Earlier last year I had a friend whom I showed a piece that I had been working on and was having trouble with second guessing myself as usual, so I asked for her opinion on it. She give me pointers that I realized that I had but did not put in with the piece, they somehow managed to hide in my story folder.

That then gave me the boost I needed in that moment to go ahead and distribute to the group I was helping with samples of writings, that they were going to act out in their class. My friend then gave me something that she had, it was a poem and from that I wrote a short story of just over 2000 words in 90 minutes.

She was amazed not only be how easy I made that look, but also by the knowledge I had about the place that she based her poem on. We both became each other’s inspirations, and she started taking her love of writing poems up again. She had stopped for some time because of a friend she thought was a good person and a mentor, took off with her work and publish it without her permission, under his name and took all the credit for it.

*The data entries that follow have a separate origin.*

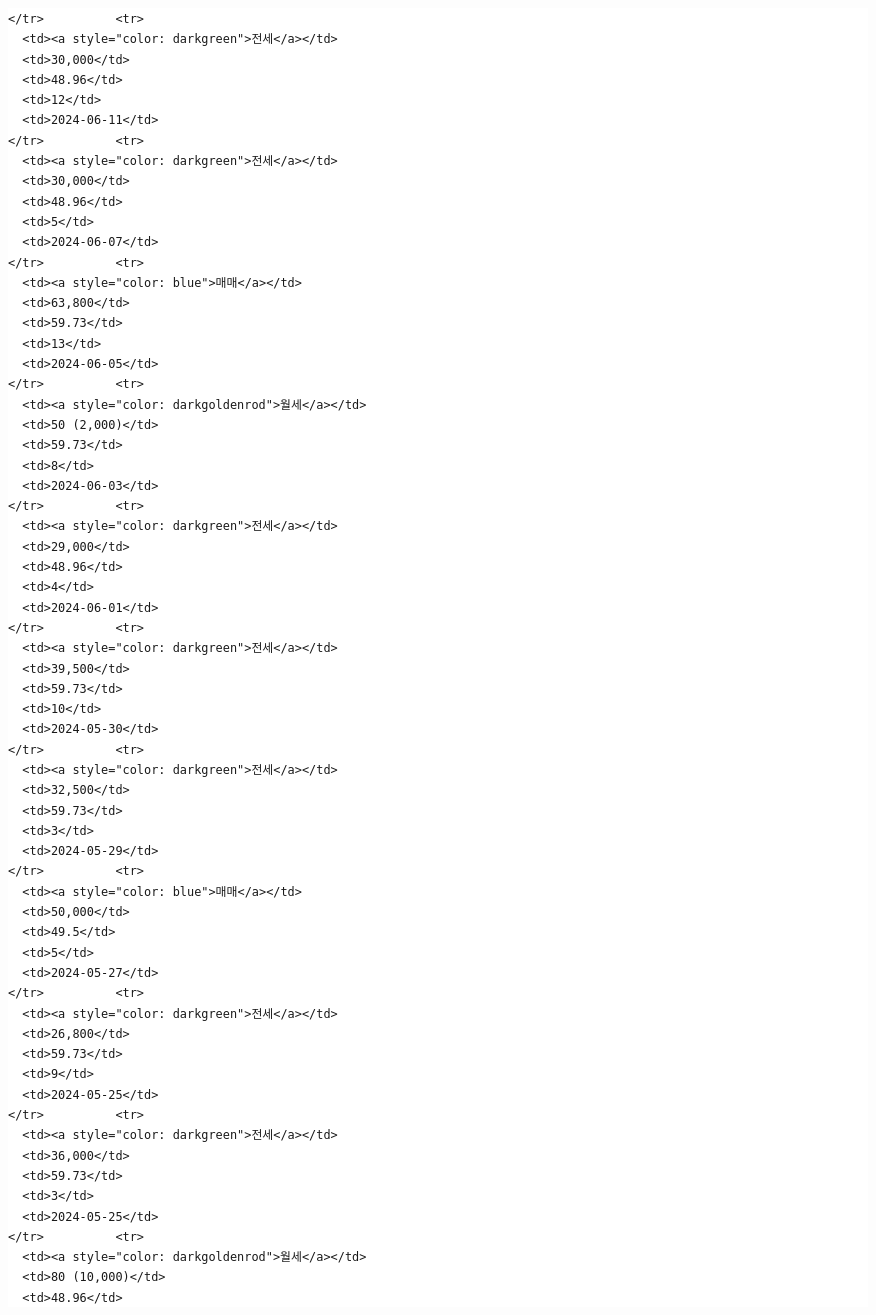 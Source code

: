     </tr>          <tr>
      <td><a style="color: darkgreen">전세</a></td>
      <td>30,000</td>
      <td>48.96</td>
      <td>12</td>
      <td>2024-06-11</td>
    </tr>          <tr>
      <td><a style="color: darkgreen">전세</a></td>
      <td>30,000</td>
      <td>48.96</td>
      <td>5</td>
      <td>2024-06-07</td>
    </tr>          <tr>
      <td><a style="color: blue">매매</a></td>
      <td>63,800</td>
      <td>59.73</td>
      <td>13</td>
      <td>2024-06-05</td>
    </tr>          <tr>
      <td><a style="color: darkgoldenrod">월세</a></td>
      <td>50 (2,000)</td>
      <td>59.73</td>
      <td>8</td>
      <td>2024-06-03</td>
    </tr>          <tr>
      <td><a style="color: darkgreen">전세</a></td>
      <td>29,000</td>
      <td>48.96</td>
      <td>4</td>
      <td>2024-06-01</td>
    </tr>          <tr>
      <td><a style="color: darkgreen">전세</a></td>
      <td>39,500</td>
      <td>59.73</td>
      <td>10</td>
      <td>2024-05-30</td>
    </tr>          <tr>
      <td><a style="color: darkgreen">전세</a></td>
      <td>32,500</td>
      <td>59.73</td>
      <td>3</td>
      <td>2024-05-29</td>
    </tr>          <tr>
      <td><a style="color: blue">매매</a></td>
      <td>50,000</td>
      <td>49.5</td>
      <td>5</td>
      <td>2024-05-27</td>
    </tr>          <tr>
      <td><a style="color: darkgreen">전세</a></td>
      <td>26,800</td>
      <td>59.73</td>
      <td>9</td>
      <td>2024-05-25</td>
    </tr>          <tr>
      <td><a style="color: darkgreen">전세</a></td>
      <td>36,000</td>
      <td>59.73</td>
      <td>3</td>
      <td>2024-05-25</td>
    </tr>          <tr>
      <td><a style="color: darkgoldenrod">월세</a></td>
      <td>80 (10,000)</td>
      <td>48.96</td>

My friend never saw anything from her hard work and the guy, so that made her not to trust any person with her work. I consider myself lucky to have come across this lady and we shared those words, sadly she moved to another part of Gauteng and we have not kept in touch about writing. My bad I am that horrible with keeping up with people that only phone you back if you phone them first.

Relationships are like investments, you both need to keep putting equal time in, in order for it to grow and give you both good returns. I have a very short concentration on anything that I don’t get a return value on. I am that bad, this include family members that always expect my out stretched hand to reach theirs which is by the way always in their pockets.

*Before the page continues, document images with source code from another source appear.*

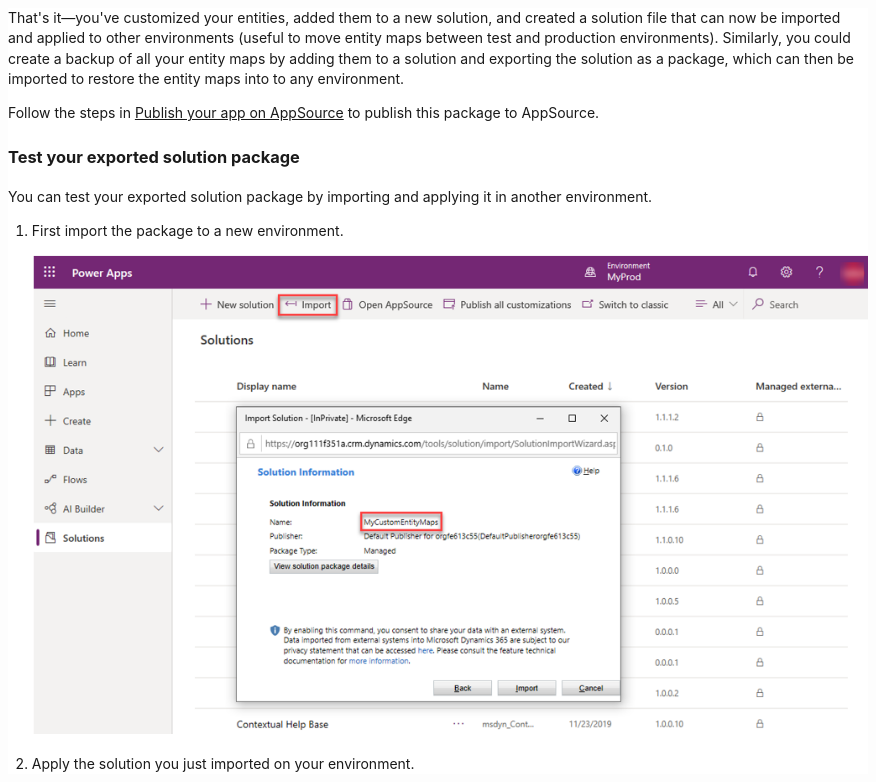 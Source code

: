 	
That's it&mdash;you've customized your entities, added them to a new solution, and created a solution file that can now be imported and applied to other environments (useful to move entity maps between test and production environments). Similarly, you could create a backup of all your entity maps by adding them to a solution and exporting the solution as a package, which can then be imported to restore the entity maps into to any environment.

Follow the steps in [Publish your app on AppSource](https://docs.microsoft.com/powerapps/developer/common-data-service/publish-app-appsource) to publish this package to AppSource.

### Test your exported solution package

You can test your exported solution package by importing and applying it in another environment.

1. First import the package to a new environment.

   <kbd>![Importing the package to a new environment](media/import-package.png)

2. Apply the solution you just imported on your environment.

But I am grateful to have been given that chance to be an inspiration to one person in my life and that inspired me to push myself even more. She got back into writing poems before she moved and the one that she showed me, was all about her husband and how his name is a big deal and not just a name.

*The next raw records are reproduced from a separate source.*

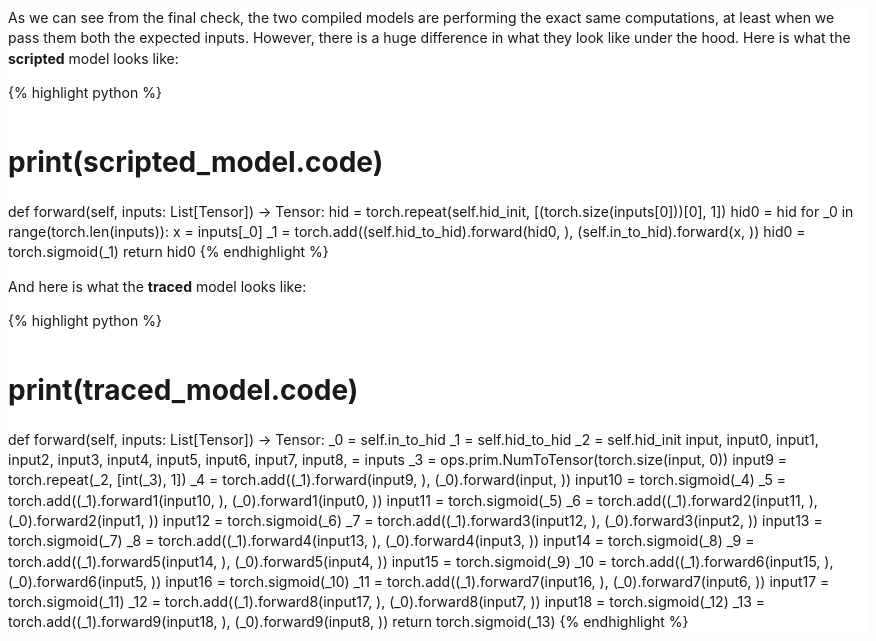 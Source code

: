 As we can see from the final check, the two compiled models are performing the exact same computations, at least when we pass them both the expected inputs. However, there is a huge difference in what they look like under the hood. Here is what the **scripted** model looks like:

{% highlight python %}
# print(scripted_model.code)

def forward(self,
    inputs: List[Tensor]) -> Tensor:
  hid = torch.repeat(self.hid_init, [(torch.size(inputs[0]))[0], 1])
  hid0 = hid
  for _0 in range(torch.len(inputs)):
    x = inputs[_0]
    _1 = torch.add((self.hid_to_hid).forward(hid0, ), (self.in_to_hid).forward(x, ))
    hid0 = torch.sigmoid(_1)
  return hid0
{% endhighlight %}

And here is what the **traced** model looks like:

{% highlight python %}
# print(traced_model.code)

def forward(self,
    inputs: List[Tensor]) -> Tensor:
  _0 = self.in_to_hid
  _1 = self.hid_to_hid
  _2 = self.hid_init
  input, input0, input1, input2, input3, input4, input5, input6, input7, input8, = inputs
  _3 = ops.prim.NumToTensor(torch.size(input, 0))
  input9 = torch.repeat(_2, [int(_3), 1])
  _4 = torch.add((_1).forward(input9, ), (_0).forward(input, ))
  input10 = torch.sigmoid(_4)
  _5 = torch.add((_1).forward1(input10, ), (_0).forward1(input0, ))
  input11 = torch.sigmoid(_5)
  _6 = torch.add((_1).forward2(input11, ), (_0).forward2(input1, ))
  input12 = torch.sigmoid(_6)
  _7 = torch.add((_1).forward3(input12, ), (_0).forward3(input2, ))
  input13 = torch.sigmoid(_7)
  _8 = torch.add((_1).forward4(input13, ), (_0).forward4(input3, ))
  input14 = torch.sigmoid(_8)
  _9 = torch.add((_1).forward5(input14, ), (_0).forward5(input4, ))
  input15 = torch.sigmoid(_9)
  _10 = torch.add((_1).forward6(input15, ), (_0).forward6(input5, ))
  input16 = torch.sigmoid(_10)
  _11 = torch.add((_1).forward7(input16, ), (_0).forward7(input6, ))
  input17 = torch.sigmoid(_11)
  _12 = torch.add((_1).forward8(input17, ), (_0).forward8(input7, ))
  input18 = torch.sigmoid(_12)
  _13 = torch.add((_1).forward9(input18, ), (_0).forward9(input8, ))
  return torch.sigmoid(_13)
{% endhighlight %}


[neural-architecture-search-wiki]: https://en.wikipedia.org/wiki/Neural_architecture_search
[hylang-api]: https://docs.hylang.org/en/stable/language/api.html
[hylang-docs]: https://docs.hylang.org/en/alpha/
[hy-threading-macro]: https://docs.hylang.org/en/stable/language/api.html#id3
[mnist-pytorch]: https://github.com/pytorch/examples/blob/master/mnist/main.py
[mnist-yann-lecun-website]: http://yann.lecun.com/exdb/mnist/
[xkcd-lisp-comic]: https://imgs.xkcd.com/comics/lisp.jpg
[xkcd-lisp-comic-reference]: https://xkcd.com/224/
[lisp-wiki]: https://en.wikipedia.org/wiki/Lisp_(programming_language)
[ast-wiki]: https://en.wikipedia.org/wiki/Abstract_syntax_tree
[torch-fx]: https://pytorch.org/docs/stable/fx.html
[python-ast]: https://docs.python.org/3/library/ast.html
[glow-compiler]: https://ai.facebook.com/tools/glow/
[apache-tvm]: https://tvm.apache.org/
[tensorflow-xla]: https://www.tensorflow.org/xla
[tensorflow-xla-semantics]: https://www.tensorflow.org/xla/operation_semantics
[onnx-main]: https://onnx.ai/
[intermediate-representation-wiki]: https://en.wikipedia.org/wiki/Intermediate_representation
[libtorch]: https://pytorch.org/cppdocs/installing.html
[torchscript]: https://pytorch.org/docs/stable/jit.html
[make-your-own-accelerator-chip]: https://towardsdatascience.com/how-to-make-your-own-deep-learning-accelerator-chip-1ff69b78ece4
[tensor-rt-api]: https://docs.nvidia.com/deeplearning/tensorrt/api/python_api/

I was again so proud that from forcing my sister to come with me to Abantu book festival last year December, where she got to attend poetry sessions and two were by Lebo Mashile, in the first she was the host and the second on Sunday she performed, and from that my sister wrote poems once more. Something that I last saw when we still shared a bedroom in our teens. The so called poem I wrote for her after we talked and she told me how EMPTY she felt because of the momentary circumstances she was in at the time.

That was very first attempted at poetry and when she finally read it, all she could say was it was so empty and loved it, and I was more happy seeing her wearing her big smile once again. Not only was it all about those that were close to me but I got a long distance mentor that I came across on Facebook, and discovered she was also on WordPress, and we kind of share similar things. LadyLebz is my virtual mentor and her posts really inspire me to keep doing what I am doing and to the best of my abilities, I am learning the journalism side of writing from her and I own thanks to her. She did tell me that I too do inspire her in the way I am able to just put it out there like I do.

It is such little gestures that keeps me going, how do you keep going in your world?